Top of Data under study

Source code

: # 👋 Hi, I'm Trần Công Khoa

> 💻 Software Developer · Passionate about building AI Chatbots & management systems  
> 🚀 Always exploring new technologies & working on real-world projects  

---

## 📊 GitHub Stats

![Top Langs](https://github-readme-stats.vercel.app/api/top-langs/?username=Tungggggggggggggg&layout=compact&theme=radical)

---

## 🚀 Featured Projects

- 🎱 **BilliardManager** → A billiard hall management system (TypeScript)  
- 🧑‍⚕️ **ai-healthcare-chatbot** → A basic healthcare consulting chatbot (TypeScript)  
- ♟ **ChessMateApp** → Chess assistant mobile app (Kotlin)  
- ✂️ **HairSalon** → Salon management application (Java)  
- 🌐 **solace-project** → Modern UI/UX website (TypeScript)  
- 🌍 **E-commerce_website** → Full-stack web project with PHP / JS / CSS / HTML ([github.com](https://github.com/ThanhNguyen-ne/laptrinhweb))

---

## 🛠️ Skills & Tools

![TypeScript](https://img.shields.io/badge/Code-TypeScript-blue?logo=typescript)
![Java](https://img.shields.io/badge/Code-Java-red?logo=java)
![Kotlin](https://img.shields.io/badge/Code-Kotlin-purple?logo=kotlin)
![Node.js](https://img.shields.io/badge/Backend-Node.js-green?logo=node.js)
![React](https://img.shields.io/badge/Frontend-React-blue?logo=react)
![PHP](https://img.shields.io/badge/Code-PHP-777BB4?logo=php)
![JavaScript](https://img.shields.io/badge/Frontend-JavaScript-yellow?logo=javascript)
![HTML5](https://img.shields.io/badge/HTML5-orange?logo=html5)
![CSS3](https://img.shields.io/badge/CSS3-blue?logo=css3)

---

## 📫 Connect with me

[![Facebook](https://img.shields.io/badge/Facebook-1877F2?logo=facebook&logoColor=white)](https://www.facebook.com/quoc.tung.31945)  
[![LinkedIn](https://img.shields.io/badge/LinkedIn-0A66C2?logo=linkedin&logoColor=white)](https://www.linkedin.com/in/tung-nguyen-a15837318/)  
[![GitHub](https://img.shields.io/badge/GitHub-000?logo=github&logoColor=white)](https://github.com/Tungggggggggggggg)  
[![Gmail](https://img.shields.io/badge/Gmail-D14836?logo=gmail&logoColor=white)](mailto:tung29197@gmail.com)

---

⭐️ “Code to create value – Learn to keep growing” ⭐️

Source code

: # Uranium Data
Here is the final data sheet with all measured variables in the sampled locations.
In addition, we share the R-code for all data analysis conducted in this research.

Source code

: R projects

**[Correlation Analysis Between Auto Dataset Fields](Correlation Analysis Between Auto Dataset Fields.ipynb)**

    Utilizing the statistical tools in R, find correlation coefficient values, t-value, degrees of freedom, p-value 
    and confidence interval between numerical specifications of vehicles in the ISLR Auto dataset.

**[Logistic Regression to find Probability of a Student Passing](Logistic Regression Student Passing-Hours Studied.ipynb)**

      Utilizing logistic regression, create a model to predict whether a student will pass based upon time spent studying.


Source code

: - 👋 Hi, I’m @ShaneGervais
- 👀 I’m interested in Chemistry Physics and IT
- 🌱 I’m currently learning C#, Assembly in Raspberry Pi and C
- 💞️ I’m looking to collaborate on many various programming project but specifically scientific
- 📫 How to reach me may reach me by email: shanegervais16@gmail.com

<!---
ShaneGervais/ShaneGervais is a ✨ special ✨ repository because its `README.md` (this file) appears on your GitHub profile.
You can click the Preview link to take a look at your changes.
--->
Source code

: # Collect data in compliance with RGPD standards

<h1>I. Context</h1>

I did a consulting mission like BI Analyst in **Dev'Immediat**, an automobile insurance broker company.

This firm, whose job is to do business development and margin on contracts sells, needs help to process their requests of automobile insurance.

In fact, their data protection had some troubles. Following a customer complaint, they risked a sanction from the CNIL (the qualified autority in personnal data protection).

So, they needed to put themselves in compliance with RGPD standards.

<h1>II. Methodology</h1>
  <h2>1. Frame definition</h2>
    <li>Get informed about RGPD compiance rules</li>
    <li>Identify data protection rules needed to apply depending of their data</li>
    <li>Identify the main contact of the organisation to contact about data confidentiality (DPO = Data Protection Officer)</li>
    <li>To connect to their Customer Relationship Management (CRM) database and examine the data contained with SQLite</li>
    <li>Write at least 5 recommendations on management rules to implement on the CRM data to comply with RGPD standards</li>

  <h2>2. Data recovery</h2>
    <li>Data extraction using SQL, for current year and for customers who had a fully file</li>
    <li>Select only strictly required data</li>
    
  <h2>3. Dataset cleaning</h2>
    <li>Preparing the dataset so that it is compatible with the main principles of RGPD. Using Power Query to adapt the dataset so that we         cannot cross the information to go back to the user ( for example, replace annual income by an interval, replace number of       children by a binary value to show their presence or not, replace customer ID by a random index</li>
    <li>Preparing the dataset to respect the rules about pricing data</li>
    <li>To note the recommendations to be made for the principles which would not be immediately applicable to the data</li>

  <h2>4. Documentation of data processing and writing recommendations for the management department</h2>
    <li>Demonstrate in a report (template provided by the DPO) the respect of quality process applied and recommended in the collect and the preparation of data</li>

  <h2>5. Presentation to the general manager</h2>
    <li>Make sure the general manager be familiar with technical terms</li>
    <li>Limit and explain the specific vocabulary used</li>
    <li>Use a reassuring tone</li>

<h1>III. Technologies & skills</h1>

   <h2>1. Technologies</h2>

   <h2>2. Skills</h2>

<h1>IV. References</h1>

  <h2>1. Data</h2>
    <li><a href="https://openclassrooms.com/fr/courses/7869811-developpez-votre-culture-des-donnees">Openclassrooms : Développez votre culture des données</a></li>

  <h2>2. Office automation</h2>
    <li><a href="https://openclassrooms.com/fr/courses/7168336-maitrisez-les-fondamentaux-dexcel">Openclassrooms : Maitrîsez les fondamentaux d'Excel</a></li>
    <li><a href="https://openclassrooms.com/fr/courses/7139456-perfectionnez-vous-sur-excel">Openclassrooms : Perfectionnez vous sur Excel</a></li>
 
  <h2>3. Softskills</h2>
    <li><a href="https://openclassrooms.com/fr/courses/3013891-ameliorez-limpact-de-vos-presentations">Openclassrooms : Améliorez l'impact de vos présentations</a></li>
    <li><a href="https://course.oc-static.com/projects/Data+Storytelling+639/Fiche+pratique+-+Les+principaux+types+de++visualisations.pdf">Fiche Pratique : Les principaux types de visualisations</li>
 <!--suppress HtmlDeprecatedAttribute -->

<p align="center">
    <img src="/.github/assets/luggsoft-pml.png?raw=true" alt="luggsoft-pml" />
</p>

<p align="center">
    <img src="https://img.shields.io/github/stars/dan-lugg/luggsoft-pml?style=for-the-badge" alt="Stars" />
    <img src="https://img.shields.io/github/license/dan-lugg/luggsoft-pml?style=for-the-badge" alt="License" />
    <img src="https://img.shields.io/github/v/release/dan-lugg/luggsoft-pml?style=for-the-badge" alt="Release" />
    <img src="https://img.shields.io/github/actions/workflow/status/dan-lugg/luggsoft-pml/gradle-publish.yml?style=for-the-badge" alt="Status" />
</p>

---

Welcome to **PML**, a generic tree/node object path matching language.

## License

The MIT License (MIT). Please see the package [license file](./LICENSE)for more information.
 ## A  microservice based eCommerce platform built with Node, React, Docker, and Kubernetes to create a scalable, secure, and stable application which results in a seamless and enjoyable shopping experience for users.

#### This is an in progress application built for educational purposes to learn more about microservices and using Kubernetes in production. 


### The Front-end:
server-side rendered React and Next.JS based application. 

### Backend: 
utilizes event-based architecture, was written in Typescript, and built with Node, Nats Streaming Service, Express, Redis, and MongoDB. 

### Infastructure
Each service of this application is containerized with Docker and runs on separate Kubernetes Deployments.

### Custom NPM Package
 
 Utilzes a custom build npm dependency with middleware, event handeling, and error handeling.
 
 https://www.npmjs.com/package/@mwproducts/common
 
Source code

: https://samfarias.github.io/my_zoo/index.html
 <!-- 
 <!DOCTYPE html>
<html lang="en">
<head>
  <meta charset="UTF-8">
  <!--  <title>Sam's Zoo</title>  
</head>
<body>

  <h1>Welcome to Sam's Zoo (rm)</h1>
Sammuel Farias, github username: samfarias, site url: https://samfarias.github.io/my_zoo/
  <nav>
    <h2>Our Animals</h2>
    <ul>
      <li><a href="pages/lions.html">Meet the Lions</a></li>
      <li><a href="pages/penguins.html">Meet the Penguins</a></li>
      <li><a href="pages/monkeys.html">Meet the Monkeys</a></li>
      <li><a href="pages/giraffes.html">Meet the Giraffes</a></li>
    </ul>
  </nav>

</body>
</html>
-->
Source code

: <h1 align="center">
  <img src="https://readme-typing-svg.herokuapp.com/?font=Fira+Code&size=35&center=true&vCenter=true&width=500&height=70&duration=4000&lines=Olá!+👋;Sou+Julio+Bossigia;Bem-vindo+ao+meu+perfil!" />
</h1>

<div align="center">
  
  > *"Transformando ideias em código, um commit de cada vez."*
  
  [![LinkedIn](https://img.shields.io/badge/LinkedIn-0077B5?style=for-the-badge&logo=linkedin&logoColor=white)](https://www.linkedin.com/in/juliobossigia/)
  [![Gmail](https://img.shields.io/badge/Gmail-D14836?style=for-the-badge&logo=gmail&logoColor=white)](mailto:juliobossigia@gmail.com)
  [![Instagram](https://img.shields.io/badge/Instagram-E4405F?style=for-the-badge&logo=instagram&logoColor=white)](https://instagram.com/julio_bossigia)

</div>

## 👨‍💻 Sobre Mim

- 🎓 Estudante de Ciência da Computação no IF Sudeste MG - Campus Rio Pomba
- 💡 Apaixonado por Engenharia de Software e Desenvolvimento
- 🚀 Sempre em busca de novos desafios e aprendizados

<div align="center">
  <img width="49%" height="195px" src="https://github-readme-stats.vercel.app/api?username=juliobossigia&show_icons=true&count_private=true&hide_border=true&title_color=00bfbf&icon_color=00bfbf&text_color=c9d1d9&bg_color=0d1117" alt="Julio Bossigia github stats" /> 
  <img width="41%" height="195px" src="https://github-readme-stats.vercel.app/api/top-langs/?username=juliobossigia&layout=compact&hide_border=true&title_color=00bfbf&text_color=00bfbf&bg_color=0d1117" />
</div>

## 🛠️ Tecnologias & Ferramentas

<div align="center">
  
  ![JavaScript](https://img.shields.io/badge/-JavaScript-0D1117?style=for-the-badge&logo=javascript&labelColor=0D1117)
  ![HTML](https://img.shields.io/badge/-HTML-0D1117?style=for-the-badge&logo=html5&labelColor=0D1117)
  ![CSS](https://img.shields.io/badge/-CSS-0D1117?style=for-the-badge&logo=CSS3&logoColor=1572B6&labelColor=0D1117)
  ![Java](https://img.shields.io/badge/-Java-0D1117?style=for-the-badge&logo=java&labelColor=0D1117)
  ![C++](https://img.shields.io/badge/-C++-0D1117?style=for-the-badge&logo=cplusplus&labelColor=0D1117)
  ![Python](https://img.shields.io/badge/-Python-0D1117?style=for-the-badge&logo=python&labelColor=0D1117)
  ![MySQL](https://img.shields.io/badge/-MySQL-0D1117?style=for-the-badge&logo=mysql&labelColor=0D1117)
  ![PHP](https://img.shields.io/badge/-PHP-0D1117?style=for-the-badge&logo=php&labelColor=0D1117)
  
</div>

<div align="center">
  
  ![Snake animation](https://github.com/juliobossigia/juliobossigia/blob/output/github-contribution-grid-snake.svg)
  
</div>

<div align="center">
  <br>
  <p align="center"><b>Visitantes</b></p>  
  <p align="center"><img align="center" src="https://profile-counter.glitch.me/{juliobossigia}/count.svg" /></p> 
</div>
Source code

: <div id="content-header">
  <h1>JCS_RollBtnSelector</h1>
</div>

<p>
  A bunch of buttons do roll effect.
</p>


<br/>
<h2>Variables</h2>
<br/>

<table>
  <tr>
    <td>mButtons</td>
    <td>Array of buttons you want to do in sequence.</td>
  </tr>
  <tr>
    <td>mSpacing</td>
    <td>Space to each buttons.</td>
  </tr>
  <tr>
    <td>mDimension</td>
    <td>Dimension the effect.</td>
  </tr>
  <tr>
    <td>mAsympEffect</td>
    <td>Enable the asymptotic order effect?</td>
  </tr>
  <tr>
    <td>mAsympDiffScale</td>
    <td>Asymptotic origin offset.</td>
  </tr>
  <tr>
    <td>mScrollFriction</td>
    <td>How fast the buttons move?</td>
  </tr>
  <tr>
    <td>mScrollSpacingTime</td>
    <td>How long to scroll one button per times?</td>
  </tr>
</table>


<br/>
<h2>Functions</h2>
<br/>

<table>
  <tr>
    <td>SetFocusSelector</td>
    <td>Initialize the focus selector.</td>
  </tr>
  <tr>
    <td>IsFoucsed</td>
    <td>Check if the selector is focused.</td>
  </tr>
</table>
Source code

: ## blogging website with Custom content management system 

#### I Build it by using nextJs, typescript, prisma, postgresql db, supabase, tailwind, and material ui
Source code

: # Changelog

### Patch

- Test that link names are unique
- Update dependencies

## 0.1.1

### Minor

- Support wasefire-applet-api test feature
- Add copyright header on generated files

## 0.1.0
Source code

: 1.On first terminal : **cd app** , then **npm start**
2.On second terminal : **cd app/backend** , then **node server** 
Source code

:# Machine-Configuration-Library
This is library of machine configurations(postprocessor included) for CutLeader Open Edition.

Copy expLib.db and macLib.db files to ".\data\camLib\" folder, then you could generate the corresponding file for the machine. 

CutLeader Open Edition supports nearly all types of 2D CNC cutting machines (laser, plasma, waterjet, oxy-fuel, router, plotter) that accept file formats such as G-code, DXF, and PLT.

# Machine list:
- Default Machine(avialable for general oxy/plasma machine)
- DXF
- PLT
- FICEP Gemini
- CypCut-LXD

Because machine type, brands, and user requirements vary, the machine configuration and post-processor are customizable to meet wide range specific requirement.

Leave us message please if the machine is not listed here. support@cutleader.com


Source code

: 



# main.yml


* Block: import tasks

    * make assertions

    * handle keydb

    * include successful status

Bottom of Data under study

__Required work__. The expected answer is an exact copy of the lines above, beginning at the line with "- 🌍 **E-commerce_website**" and ending at the line with "# Uranium Data", with both ends in.

__Reply to the task__.
- 🌍 **E-commerce_website** → Full-stack web project with PHP / JS / CSS / HTML ([github.com](https://github.com/ThanhNguyen-ne/laptrinhweb))

---

## 🛠️ Skills & Tools

![TypeScript](https://img.shields.io/badge/Code-TypeScript-blue?logo=typescript)
![Java](https://img.shields.io/badge/Code-Java-red?logo=java)
![Kotlin](https://img.shields.io/badge/Code-Kotlin-purple?logo=kotlin)
![Node.js](https://img.shields.io/badge/Backend-Node.js-green?logo=node.js)
![React](https://img.shields.io/badge/Frontend-React-blue?logo=react)
![PHP](https://img.shields.io/badge/Code-PHP-777BB4?logo=php)
![JavaScript](https://img.shields.io/badge/Frontend-JavaScript-yellow?logo=javascript)
![HTML5](https://img.shields.io/badge/HTML5-orange?logo=html5)
![CSS3](https://img.shields.io/badge/CSS3-blue?logo=css3)

---

## 📫 Connect with me

[![Facebook](https://img.shields.io/badge/Facebook-1877F2?logo=facebook&logoColor=white)](https://www.facebook.com/quoc.tung.31945)  
[![LinkedIn](https://img.shields.io/badge/LinkedIn-0A66C2?logo=linkedin&logoColor=white)](https://www.linkedin.com/in/tung-nguyen-a15837318/)  
[![GitHub](https://img.shields.io/badge/GitHub-000?logo=github&logoColor=white)](https://github.com/Tungggggggggggggg)  
[![Gmail](https://img.shields.io/badge/Gmail-D14836?logo=gmail&logoColor=white)](mailto:tung29197@gmail.com)

---

⭐️ “Code to create value – Learn to keep growing” ⭐️

Source code

: # Uranium Data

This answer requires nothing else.